Vacina da gripe está disponível para toda a população a partir dos seis meses de idade

Iury de Oliveira
Capital News

Divulgação/Pefeitura de Campo Grande

toda a população a partir dos seis meses de idade

Mulher sendo vacinada

 

As vacinas contra a Covid-19 e a Gripe seguem disponíveis nas unidades básicas e de saúde da família.
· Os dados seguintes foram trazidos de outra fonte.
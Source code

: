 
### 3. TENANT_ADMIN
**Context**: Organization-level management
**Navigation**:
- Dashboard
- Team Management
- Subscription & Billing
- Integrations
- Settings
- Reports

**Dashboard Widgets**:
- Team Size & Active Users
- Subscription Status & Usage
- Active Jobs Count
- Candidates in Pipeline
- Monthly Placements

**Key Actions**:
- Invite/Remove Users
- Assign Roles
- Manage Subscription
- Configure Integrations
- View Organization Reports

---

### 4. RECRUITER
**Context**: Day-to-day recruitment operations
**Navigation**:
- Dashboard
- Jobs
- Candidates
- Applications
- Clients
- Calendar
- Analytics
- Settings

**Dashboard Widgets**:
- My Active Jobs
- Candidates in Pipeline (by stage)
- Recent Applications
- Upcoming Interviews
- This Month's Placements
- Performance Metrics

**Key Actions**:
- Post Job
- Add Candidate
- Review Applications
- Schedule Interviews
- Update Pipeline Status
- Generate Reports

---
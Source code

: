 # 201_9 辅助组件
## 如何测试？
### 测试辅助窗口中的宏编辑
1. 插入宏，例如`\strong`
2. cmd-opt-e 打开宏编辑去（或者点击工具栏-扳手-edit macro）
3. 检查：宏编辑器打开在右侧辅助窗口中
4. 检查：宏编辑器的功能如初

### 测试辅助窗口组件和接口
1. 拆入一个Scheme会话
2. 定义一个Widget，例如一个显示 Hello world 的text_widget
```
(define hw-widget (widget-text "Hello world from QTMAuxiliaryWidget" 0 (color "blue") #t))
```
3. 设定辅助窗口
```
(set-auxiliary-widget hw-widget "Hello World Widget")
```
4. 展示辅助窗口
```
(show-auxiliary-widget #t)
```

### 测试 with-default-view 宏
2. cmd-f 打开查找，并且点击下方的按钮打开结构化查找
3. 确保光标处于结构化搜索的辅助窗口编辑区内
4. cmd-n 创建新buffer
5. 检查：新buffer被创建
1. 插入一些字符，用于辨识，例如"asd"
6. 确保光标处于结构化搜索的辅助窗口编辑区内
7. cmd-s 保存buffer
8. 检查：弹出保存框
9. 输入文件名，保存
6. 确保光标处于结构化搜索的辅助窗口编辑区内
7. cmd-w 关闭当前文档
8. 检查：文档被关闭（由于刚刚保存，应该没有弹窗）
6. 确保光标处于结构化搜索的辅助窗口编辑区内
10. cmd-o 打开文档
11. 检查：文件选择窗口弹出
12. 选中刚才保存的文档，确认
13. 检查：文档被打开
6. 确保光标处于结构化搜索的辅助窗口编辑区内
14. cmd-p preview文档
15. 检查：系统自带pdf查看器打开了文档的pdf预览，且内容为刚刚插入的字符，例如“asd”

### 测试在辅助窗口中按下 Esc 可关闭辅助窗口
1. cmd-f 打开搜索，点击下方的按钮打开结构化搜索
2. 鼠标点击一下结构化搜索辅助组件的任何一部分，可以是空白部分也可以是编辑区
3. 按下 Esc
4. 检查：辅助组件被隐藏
O atendimento acontece durante todo dia, seguindo o horário de funcionamento de cada local. 

 

Quem tem cinco anos ou mais e ainda não tomou nenhuma das doses do imunizante contra a Covid-19 deve procurar as unidades referenciadas, assim como quem já cumpriu o período de intervalo recomendado pelos fabricantes das vacinas e ainda não receberam a segunda dose. 

 

O primeiro reforço está disponível para toda a população que tenha 12 anos ou mais e que concluiu o ciclo primário de vacinas há pelo menos quatro meses, com exceção de pessoas que tenham algum imunocomprometimento grave, para este público o intervalo é de 28 dias. 

 

Quem tem 40 anos ou mais, trabalha na área da saúde ou tenha a partir de 18 anos e algum imunocomprometimento grave já está apto para receber o segundo reforço, para isso é necessário ter tomado a terceira dose há pelo menos quatro meses. 

 

Vacina contra Gripe 

A vacina contra Influenza, que protege contra os vírus H1N1, H2N3 e Influenza B, sendo todos eles as cepas que estão circulando no momento. O imunizante está disponível para toda a população a partir dos seis meses de idade. 

 

Ela pode ser aplicada em todas as unidades de saúde da cidade, obedecendo os horários de funcionamento das salas que ministram as doses, normalmente entre 7h30 e 11h e das 13h às 16h45. Nas unidades que têm horário estendido, a sala de vacina também tem o atendimento ampliado. 

 

Somente neste ano, Campo Grande registrou 37 óbitos por Influenza durante um surto atípico da doença que aconteceu em janeiro. Para o secretário municipal de saúde, José Mauro Filho, a baixa cobertura da vacina é preocupante. “A vacina protege justamente contra os vírus que estão circulando e quanto menos pessoas protegidas, maiores os riscos de desenvolverem formas graves da doença”, alerta.